GIVEN INFORMATION: Begin

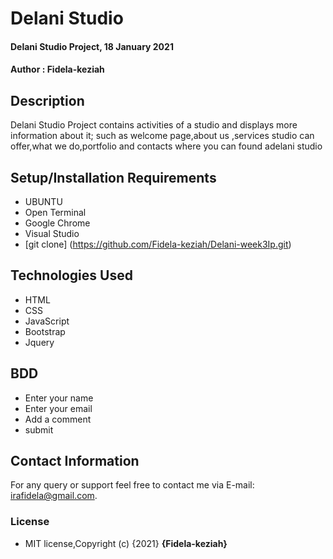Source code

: # Delani Studio
#### Delani Studio Project, 18 January 2021
#### Author : Fidela-keziah
## Description
Delani Studio Project contains activities of a studio and displays more information about it; such as  welcome page,about us ,services studio can offer,what we do,portfolio and contacts where you can found adelani studio 
## Setup/Installation Requirements
* UBUNTU
* Open Terminal
* Google Chrome
* Visual Studio
* [git clone] (https://github.com/Fidela-keziah/Delani-week3Ip.git)
## Technologies Used
* HTML
* CSS
* JavaScript
* Bootstrap
* Jquery
## BDD
* Enter  your name
* Enter your email
* Add a comment
* submit
## Contact Information
For any query or support feel free to contact me via E-mail: irafidela@gmail.com.
### License
* MIT license,Copyright (c) {2021} **{Fidela-keziah}**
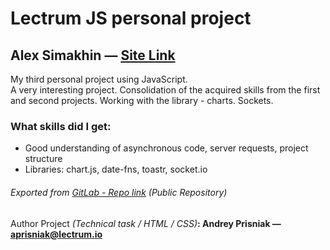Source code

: # Lectrum JS personal project

## Alex Simakhin — <a href="https://alexsimakhin.github.io/JS-Project-3/">Site Link</a>

My third personal project using JavaScript. </br>
A very interesting project. Consolidation of the acquired skills from the first and second projects. Working with the library - charts. Sockets.

### What skills did I get:

* Good understanding of asynchronous code, server requests, project structure
* Libraries: chart.js, date-fns, toastr, socket.io

###### Exported from [GitLab - Repo link](https://gitlab.com/AlexSimakhin/iron-bank) (Public Repository)

#### <span style="font-weight: normal">Author Project <i>(Technical task / HTML / CSS)</i></span>: Andrey Prisniak — aprisniak@lectrum.io
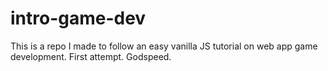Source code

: # intro-game-dev
This is a repo I made to follow an easy vanilla JS tutorial on web app game development. First attempt. Godspeed. 
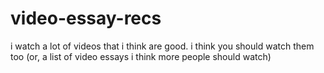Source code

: # video-essay-recs
i watch a lot of videos that i think are good. i think you should watch them too (or, a list of video essays i think more people should watch)
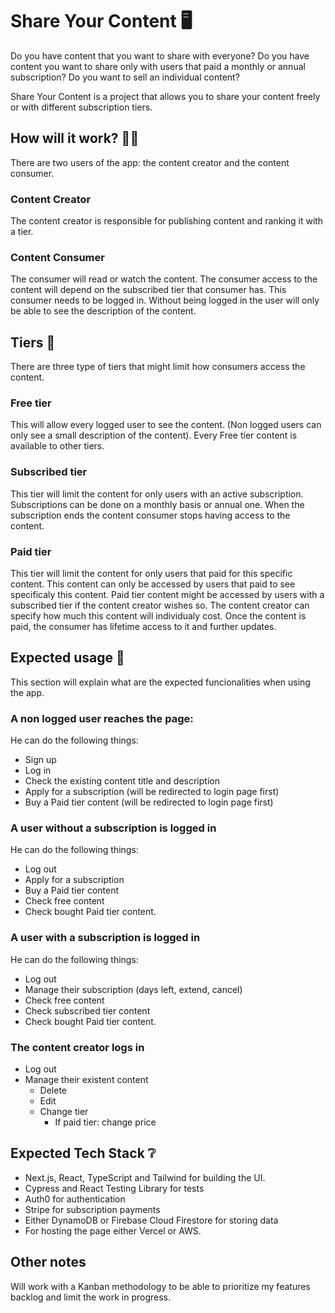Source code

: # Share Your Content :desktop_computer:

Do you have content that you want to share with everyone? Do you have content you want to share only with users that paid a monthly or annual subscription? Do you want to sell an individual content?

Share Your Content is a project that allows you to share your content freely or with different subscription tiers.

## How will it work? :technologist:

There are two users of the app: the content creator and the content consumer.

### Content Creator

The content creator is responsible for publishing content and ranking it with a tier.

### Content Consumer

The consumer will read or watch the content. The consumer access to the content will depend on the subscribed tier that consumer has. This consumer needs to be logged in. Without being logged in the user will only be able to see the description of the content.

## Tiers :1st_place_medal:

There are three type of tiers that might limit how consumers access the content.

### Free tier

This will allow every logged user to see the content. (Non logged users can only see a small description of the content). Every Free tier content is available to other tiers.

### Subscribed tier

This tier will limit the content for only users with an active subscription. Subscriptions can be done on a monthly basis or annual one. When the subscription ends the content consumer stops having access to the content.

### Paid tier

This tier will limit the content for only users that paid for this specific content. This content can only be accessed by users that paid to see specificaly this content. Paid tier content might be accessed by users with a subscribed tier if the content creator wishes so. The content creator can specify how much this content will individualy cost. Once the content is paid, the consumer has lifetime access to it and further updates.

## Expected usage :thinking:

This section will explain what are the expected funcionalities when using the app.

### A non logged user reaches the page:

He can do the following things:

- Sign up
- Log in
- Check the existing content title and description
- Apply for a subscription (will be redirected to login page first)
- Buy a Paid tier content (will be redirected to login page first)

### A user without a subscription is logged in

He can do the following things:

- Log out
- Apply for a subscription
- Buy a Paid tier content
- Check free content
- Check bought Paid tier content.

### A user with a subscription is logged in

He can do the following things:

- Log out
- Manage their subscription (days left, extend, cancel)
- Check free content
- Check subscribed tier content
- Check bought Paid tier content.

### The content creator logs in

- Log out
- Manage their existent content
  - Delete
  - Edit
  - Change tier
    - If paid tier: change price

## Expected Tech Stack :grey_question:

- Next.js, React, TypeScript and Tailwind for building the UI.
- Cypress and React Testing Library for tests
- Auth0 for authentication
- Stripe for subscription payments
- Either DynamoDB or Firebase Cloud Firestore for storing data
- For hosting the page either Vercel or AWS.

## Other notes

Will work with a Kanban methodology to be able to prioritize my features backlog and limit the work in progress.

GIVEN INFORMATION: End

_YOUR OBJECTIVE_
What lines of the data include the word "https"? Copy each of them.

_TASK RESPONSE_
* [git clone] (https://github.com/Fidela-keziah/Delani-week3Ip.git)
## Alex Simakhin — <a href="https://alexsimakhin.github.io/JS-Project-3/">Site Link</a>
###### Exported from [GitLab - Repo link](https://gitlab.com/AlexSimakhin/iron-bank) (Public Repository)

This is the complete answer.